_Task_.
Where a line of the data holds the word "visiting", copy that line.

_Data entries_.
□ □ □ □
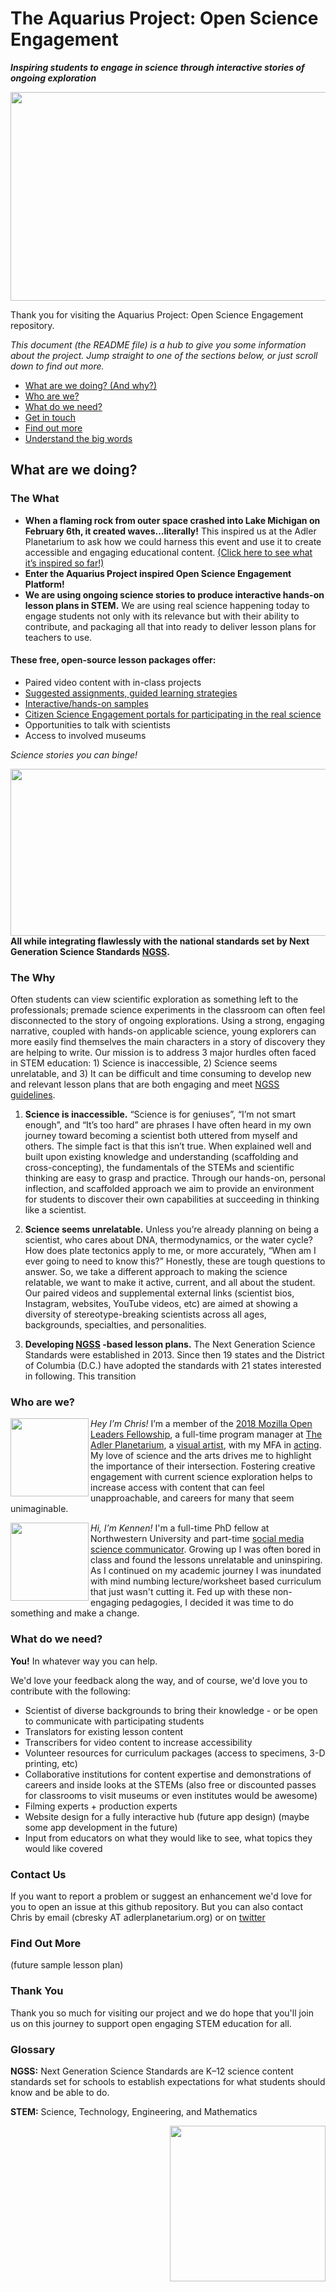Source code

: # The Aquarius Project: Open Science Engagement
***Inspiring students to engage in science through interactive stories of ongoing exploration***

<a href="https://www.adlerplanetarium.org/education/far-horizons/the-aquarius-project">
  <img
    src="https://www.adlerplanetarium.org/wp-content/uploads/aquarius-hero-01.png"
    align="center"
  img width="900" 
       height="334" 
 </img>
</a>


Thank you for visiting the Aquarius Project: Open Science Engagement repository.

*This document (the README file) is a hub to give you some information about the project. Jump straight to one of the sections below, or just scroll down to find out more.*

* [What are we doing? (And why?)](#what-are-we-doing)
* [Who are we?](#who-are-we)
* [What do we need?](#what-do-we-need)
* [Get in touch](#contact-us)
* [Find out more](#find-out-more)
* [Understand the big words](#glossary)



## What are we doing?

### The What  

* **When a flaming rock from outer space crashed into Lake Michigan on February 6th, it created waves…literally!** This inspired us at the Adler Planetarium to ask how we could harness this event and use it to create accessible and engaging educational content. [(Click here to see what it’s inspired so far!)](http:://bit.ly/aquariusproject)
* **Enter the Aquarius Project inspired Open Science Engagement Platform!**
* **We are using ongoing science stories to produce interactive hands-on lesson plans in STEM.**  We are using real science happening today to engage students not only with its relevance but with their ability to contribute, and packaging all that into ready to deliver lesson plans for teachers to use.

#### These free, open-source lesson packages offer:
   * Paired video content with in-class projects
   * [Suggested assignments, guided learning strategies](https://www.discoverdesign.org/challenges/youth-authored-design-magnetic-underwater-meteorite-sled) 
   * [Interactive/hands-on samples](https://www.youtube.com/watch?v=IPvlK-0ybiw)
   * [Citizen Science Engagement portals for participating in the real science](https://zooniverse.org)
   * Opportunities to talk with scientists
   * Access to involved museums

*Science stories you can binge!* 

<a href="https://bit.ly/aquariusproject">
  <img
    src="https://www.adlerplanetarium.org/wp-content/uploads/The-Aquarius-Project-Teens-Test-ROV-Sled-550x267.jpg"
    align="right"
    width=550
    height=267
  </img>
</a>

#### All while integrating flawlessly with the national standards set by Next Generation Science Standards [NGSS](https://www.nextgenscience.org/get-to-know).


### The Why  

Often students can view scientific exploration as something left to the professionals; premade science experiments in the classroom can often feel disconnected to the story of ongoing explorations. Using a strong, engaging narrative, coupled with hands-on applicable science, young explorers can more easily find themselves the main characters in a story of discovery they are helping to write.
Our mission is to address 3 major hurdles often faced in STEM education: 1) Science is inaccessible, 2) Science seems unrelatable, and 3) It can be difficult and time consuming to develop new and relevant lesson plans that are both engaging and meet [NGSS guidelines](https://www.nextgenscience.org/get-to-know).

1)    **Science is inaccessible.** “Science is for geniuses”, “I’m not smart enough”, and “It’s too hard” are phrases I have often heard in my own journey toward becoming a scientist both uttered from myself and others. The simple fact is that this isn’t true. When explained well and built upon existing knowledge and understanding (scaffolding and cross-concepting), the fundamentals of the STEMs and scientific thinking are easy to grasp and practice. Through our hands-on, personal inflection, and scaffolded approach we aim to provide an environment for students to discover their own capabilities at succeeding in thinking like a scientist.

2)    **Science seems unrelatable.** Unless you’re already planning on being a scientist, who cares about DNA, thermodynamics, or the water cycle? How does plate tectonics apply to me, or more accurately, “When am I ever going to need to know this?” Honestly, these are tough questions to answer. So, we take a different approach to making the science relatable, we want to make it active, current, and all about the student. Our paired videos and supplemental external links (scientist bios, Instagram, websites, YouTube videos, etc) are aimed at showing a diversity of stereotype-breaking scientists across all ages, backgrounds, specialties, and personalities. 

3)    **Developing [NGSS](https://www.nextgenscience.org/get-to-know) -based lesson plans.** The Next Generation Science Standards were established in 2013. Since then 19 states and the District of Columbia (D.C.) have adopted the standards with 21 states interested in following. This transition 

### Who are we?

<a href="https://twitter.com/mrchrisbresky">
  <img
    src="https://pbs.twimg.com/profile_images/926779340909453313/3F9x5F4I_400x400.jpg"
    align="left"
    width=125
       height=125
  </img>
</a>

*Hey I’m Chris!* I’m a member of the [2018 Mozilla Open Leaders Fellowship](https://medium.com/read-write-participate/announcing-mozilla-open-leaders-round-5-fc16be27336d), a full-time program manager at [The Adler Planetarium](https://www.adlerplanetarium.org), a  [visual artist](http://www.the12daysofagreatwhitechristmas.com),  with my MFA in [acting](http://www.imdb.com/name/nm1591332/).  My love of science and the arts drives me to highlight the importance of their intersection.  Fostering creative engagement with current science exploration helps to increase access with content that can feel unapproachable, and careers for many that seem unimaginable.        

<a href="https://twitter.com/kennenhutchison?lang=en">
  <img
    src="https://media.licdn.com/mpr/mpr/shrinknp_200_200/AAEAAQAAAAAAAAtEAAAAJGMwNjVlNjAxLWMwNmItNDZlNi04MGY4LWY5ODk4NGQwYjllYw.jpg"
    align="left"
    width=125
       height=125
  </img>
</a>

*Hi, I’m Kennen!* I'm a full-time PhD fellow at Northwestern University and part-time [social media science communicator](https://www.youtube.com/channel/UC_V-JuHBZ1ZtTaJliRjN9pw). Growing up I was often bored in class and found the lessons unrelatable and uninspiring. As I continued on my academic journey I was inundated with mind numbing lecture/worksheet based curriculum that just wasn't cutting it. Fed up with these non-engaging pedagogies, I decided it was time to do something and make a change. 

### What do we need?

**You!** In whatever way you can help.

We'd love your feedback along the way, and of course, we'd love you to contribute with the following: 

* Scientist of diverse backgrounds to bring their knowledge - or be open to communicate with participating students
* Translators for existing lesson content 
* Transcribers for video content to increase accessibility
* Volunteer resources for curriculum packages (access to specimens, 3-D printing, etc)
* Collaborative institutions for content expertise and demonstrations of careers and inside looks at the STEMs (also free or discounted passes for classrooms to visit museums or even institutes would be awesome)
* Filming experts + production experts
* Website design for a fully interactive hub (future app design) (maybe some app development in the future)
* Input from educators on what they would like to see, what topics they would like covered

### Contact Us

If you want to report a problem or suggest an enhancement we'd love for you to open an issue at this github repository. But you can also contact Chris by email (cbresky AT adlerplanetarium.org) or on [twitter](https://twitter.com/MrChrisBresky)

### Find Out More

(future sample lesson plan)

### Thank You

Thank you so much for visiting our project and we do hope that you'll join us on this journey to support open engaging STEM education for all.


### Glossary

**NGSS:** Next Generation Science Standards are K–12 science content standards set for schools to establish expectations for what students should know and be able to do. 

**STEM:** Science, Technology, Engineering, and Mathematics 

<a href="https://bit.ly/aquariusproject">
  <img
    src="https://www.adlerplanetarium.org/wp-content/uploads/The-Aquarius-Project-Circle-249x249.png"
    align="right"
    width=249
  </img>
</a>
□ □ □ □
_Answer space_.
Thank you for visiting the Aquarius Project: Open Science Engagement repository.
Thank you so much for visiting our project and we do hope that you'll join us on this journey to support open engaging STEM education for all.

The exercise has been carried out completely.